Sometimes we choose the road we will take,
planning our journey, mapping the route,
choosing the highways and byways
often with a specific destination in mind.
But even the best-laid plans may run amok.
Often the road diverges; we are faced with
potholes and pit falls, unplanned detours
past torn up pavement and unforeseen construction.
We still hope to arrive at our destination
yet knowing it will be much later than we had hoped.
Sometimes we are even forced
onto a whole different pathway,
and must regroup to outline
and plan a new course.
No matter…for it was never the destination
nor the route we chose at all…
Rather it is the folks that join us
for some or all of our journey;
whose pathways parallel our own—
who offer us camaraderie and friendship;
we find comfort in their companionship,
in knowing we do not face our journey alone.

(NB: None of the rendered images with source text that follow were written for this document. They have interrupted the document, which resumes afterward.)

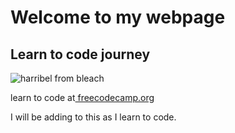 <!--# hello-world
learning to code
Hi
I am new to the world of coding.
I am an Air force veteran, and had 2 deployments to afghanistan.
I currently work as a truck driver.
My current goals are to learn coding so i can start creating my own projects.
Hopefully i will at somepoint be able to create a product for others to consume.
-->
<h1>Welcome to my webpage</h1>
<h2>Learn to code journey</h2>
<main>
  <img src="https://c.wallhere.com/photos/ed/a3/Tier_Harribel_anime_anime_girls_Bleach_artwork_white_background-339996.jpg!d" alt="harribel from bleach">
  
  <p>
  learn to code at<a href="https:/freecodecamp.org"> freecodecamp.org</a>
  </p>
           
  <p> I will be adding to this as I learn to code.</p>
</main>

…and for me, that has made all the difference.

© Ginny Brannan 2017

Day 29 NaPoWriMo  (optional) prompt. Take one of your favorite poems and find a very specific, concrete noun in it. After you’ve chosen your word, put the original poem away and spend five minutes free-writing associations – other nouns, adjectives, etc. Then use your original word and the results of your free-writing as the building blocks for a new poem.

If you hadn’t guessed, my word is  “road.” Apologies to Frost, my favorite poet, for plagiarizing some of his words and switching this up from “The Road Not Taken.”

Tuesday, April 25, 2017

Illumination

















Curiosity, the spark that sets us apart
       on our quest for knowledge... 

Common sense is learned in degrees
starting at the knees of our elders.
In their words and stories, we learn about ourselves,
When we finally learn to read, we travel—
floating on a raft down the Mississippi;
chasing an elusive white whale on an endless sea;
joining a group of unlikely companions
on a quest for something ‘larger’ than ourselves.
The world expands, becoming greater than we ever imagined.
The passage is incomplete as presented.